14:00~14:10 挨拶 須藤健一館長
14:10~14:30 趣旨説明およびビデオテーク全般に関する説明 佐々木史郎教授
14:30~15:00 製作中ビデオの放映と解説 小長谷有紀教授
15:00~16:00 質疑応答(取材にかかわったトゥバ人研究者ゾルバヤルが応答します)
1月9日(水)11:00~13:00

モンゴル国科学アカデミー・バヤンウルギー研究支部長ゾルバヤル氏による講演(モンゴル語、日本語による同時通訳付)ゾルバヤル氏は、民族学を専門とする研究者で、モンゴル国のトゥバ人を代表する知識人です。彼の講演にひきつづき、料理に舌鼓をうちながら、立食パーティ形式で自由にご歓談いただきます。

11:00~12:00 基調講演
12:00~13:00 歓談(トゥバ料理をご賞味いただく予定です)

お問い合わせ先

国立民族学博物館 小長谷研究室
06-6878-8274(直通)                 
yuki@idc.minpaku.ac.jp

※水曜日は休館日および休園日ですので、入館方法について必ず事前に上記までお問い合わせください。

研究成果の概要

当初予定していたトゥバ人の来日日程の変更により、新聞社としてはわずかな参加にとどまったが、(1)トゥバそのものの紹介、(2)本館におけるトゥバ研究の紹介、(3)ビデオテークについての紹介、という3つの目的を果たすことができた。
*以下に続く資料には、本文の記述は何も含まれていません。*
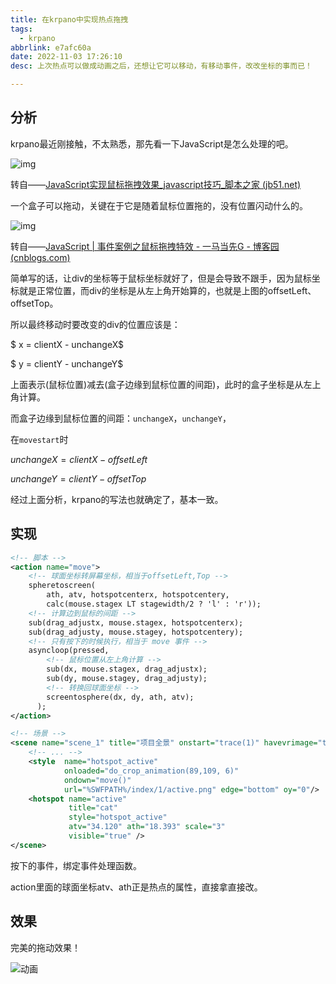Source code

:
 ```yaml
---
title: 在krpano中实现热点拖拽
tags:
  - krpano
abbrlink: e7afc60a
date: 2022-11-03 17:26:10
desc: 上次热点可以做成动画之后，还想让它可以移动，有移动事件，改改坐标的事而已！

---
```





## 分析

krpano最近刚接触，不太熟悉，那先看一下JavaScript是怎么处理的吧。

![img](在krpano中实现热点拖拽/20211026110637647.gif)

转自——[JavaScript实现鼠标拖拽效果_javascript技巧_脚本之家 (jb51.net)](https://www.jb51.net/article/226366.htm)

一个盒子可以拖动，关键在于它是随着鼠标位置拖的，没有位置闪动什么的。

![img](在krpano中实现热点拖拽/2616181-20220512113139629-1726759823.png)

转自——[JavaScript | 事件案例之鼠标拖拽特效 - 一马当先G - 博客园 (cnblogs.com)](https://www.cnblogs.com/ymdx/p/16261816.html)

简单写的话，让div的坐标等于鼠标坐标就好了，但是会导致不跟手，因为鼠标坐标就是正常位置，而div的坐标是从左上角开始算的，也就是上图的offsetLeft、offsetTop。

所以最终移动时要改变的div的位置应该是：

$ x = clientX - unchangeX$

$ y = clientY - unchangeY$

上面表示(鼠标位置)减去(盒子边缘到鼠标位置的间距)，此时的盒子坐标是从左上角计算。

而盒子边缘到鼠标位置的间距：`unchangeX`，`unchangeY`，

在`movestart`时

$unchangeX = clientX - offsetLeft$

$unchangeY = clientY - offsetTop$



经过上面分析，krpano的写法也就确定了，基本一致。

## 实现

```xml
<!-- 脚本 -->
<action name="move">
	<!-- 球面坐标转屏幕坐标，相当于offsetLeft,Top -->
	spheretoscreen(
		ath, atv, hotspotcenterx, hotspotcentery, 
		calc(mouse.stagex LT stagewidth/2 ? 'l' : 'r'));
	<!-- 计算边到鼠标的间距 -->
	sub(drag_adjustx, mouse.stagex, hotspotcenterx);
	sub(drag_adjusty, mouse.stagey, hotspotcentery);
	<!-- 只有按下的时候执行，相当于 move 事件 -->
	asyncloop(pressed,
		<!-- 鼠标位置从左上角计算 -->
		sub(dx, mouse.stagex, drag_adjustx);
		sub(dy, mouse.stagey, drag_adjusty);
		<!-- 转换回球面坐标 -->
		screentosphere(dx, dy, ath, atv);	
	  );
</action>

<!-- 场景 -->
<scene name="scene_1" title="项目全景" onstart="trace(1)" havevrimage="true" lat="" lng="" heading="">
	<!-- ... -->
	<style 	name="hotspot_active"
	  		onloaded="do_crop_animation(89,109, 6)"
	  		ondown="move()"
			url="%SWFPATH%/index/1/active.png" edge="bottom" oy="0"/>
	<hotspot name="active" 
             title="cat" 
             style="hotspot_active" 
             atv="34.120" ath="18.393" scale="3" 
             visible="true" />
</scene>
```

按下的事件，绑定事件处理函数。

action里面的球面坐标atv、ath正是热点的属性，直接拿直接改。



## 效果

完美的拖动效果！

![动画](在krpano中实现热点拖拽/动画.gif)

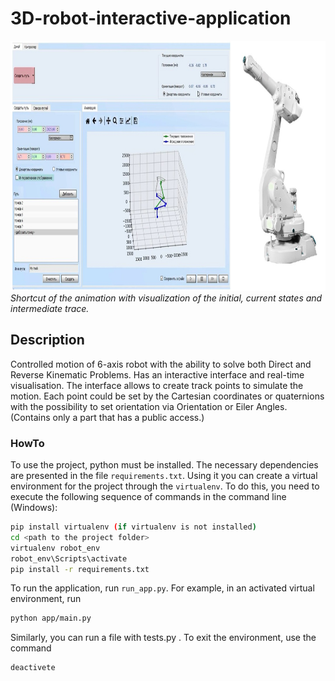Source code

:# 3D-robot-interactive-application

<img src="images\robot_animation.jpg" width="850" height="400"> <br>
<em>Shortcut of the animation with visualization of the initial, current states and intermediate trace. </em>

## Description
Controlled motion of 6-axis robot with the ability to solve both Direct and Reverse Kinematic Problems.
Has an interactive interface and real-time visualisation. The interface allows to create track points to simulate
the motion. Each point could be set by the Cartesian coordinates or quaternions with the possibility to set orientation
via Orientation or Eiler Angles. 
(Contains only a part that has a public access.)

### HowTo

To use the project, python must be installed. The necessary dependencies are presented in the file `requirements.txt`. Using it you can create a virtual environment for the project through the `virtualenv`. To do this, you need to execute the following sequence of commands in the command line (Windows):<br>
```bash
pip install virtualenv (if virtualenv is not installed)
cd <path to the project folder>
virtualenv robot_env
robot_env\Scripts\activate
pip install -r requirements.txt
```

To run the application, run `run_app.py`. For example, in an activated virtual environment, run <br>
```bash
python app/main.py
```

Similarly, you can run a file with tests.py .
To exit the environment, use the command <br>
``` bash
deactivete
```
また、トウバ文部大臣夫妻の来日については、他の新聞でも紹介された。これらの記事に対する一般読者の反響がみられた。
本フォーラムでは、本館のビデオテーク番組『トゥバに魅せられた人びと』で撮影対象となった日本人研究者たちが集まり、今後の研究プロジェクトのターゲットが定まった。
なお、3カ国で取材したトゥバ語資料およびモンゴル語資料のテキスト化と校閲をおこなったので、これらをもちいて映像番組を作成する。